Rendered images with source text
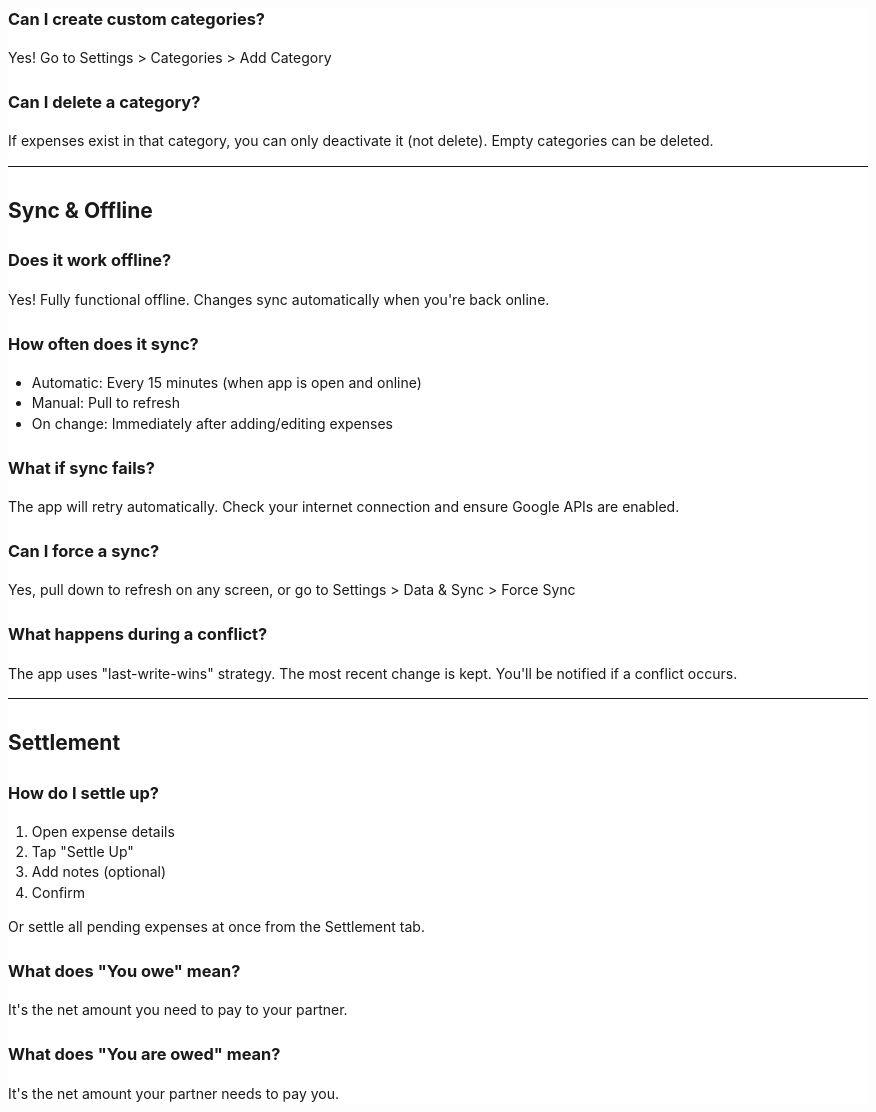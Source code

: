 ### Can I create custom categories?
Yes! Go to Settings > Categories > Add Category

### Can I delete a category?
If expenses exist in that category, you can only deactivate it (not delete). Empty categories can be deleted.

---

## Sync & Offline

### Does it work offline?
Yes! Fully functional offline. Changes sync automatically when you're back online.

### How often does it sync?
- Automatic: Every 15 minutes (when app is open and online)
- Manual: Pull to refresh
- On change: Immediately after adding/editing expenses

### What if sync fails?
The app will retry automatically. Check your internet connection and ensure Google APIs are enabled.

### Can I force a sync?
Yes, pull down to refresh on any screen, or go to Settings > Data & Sync > Force Sync

### What happens during a conflict?
The app uses "last-write-wins" strategy. The most recent change is kept. You'll be notified if a conflict occurs.

---

## Settlement

### How do I settle up?
1. Open expense details
2. Tap "Settle Up"
3. Add notes (optional)
4. Confirm

Or settle all pending expenses at once from the Settlement tab.

### What does "You owe" mean?
It's the net amount you need to pay to your partner.

### What does "You are owed" mean?
It's the net amount your partner needs to pay you.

### TASK TO COMPLETE
Wherever a line in the entries above holds "partner", copy that line.

### RESPONSE TO THIS EXERCISE
It's the net amount you need to pay to your partner.
It's the net amount your partner needs to pay you.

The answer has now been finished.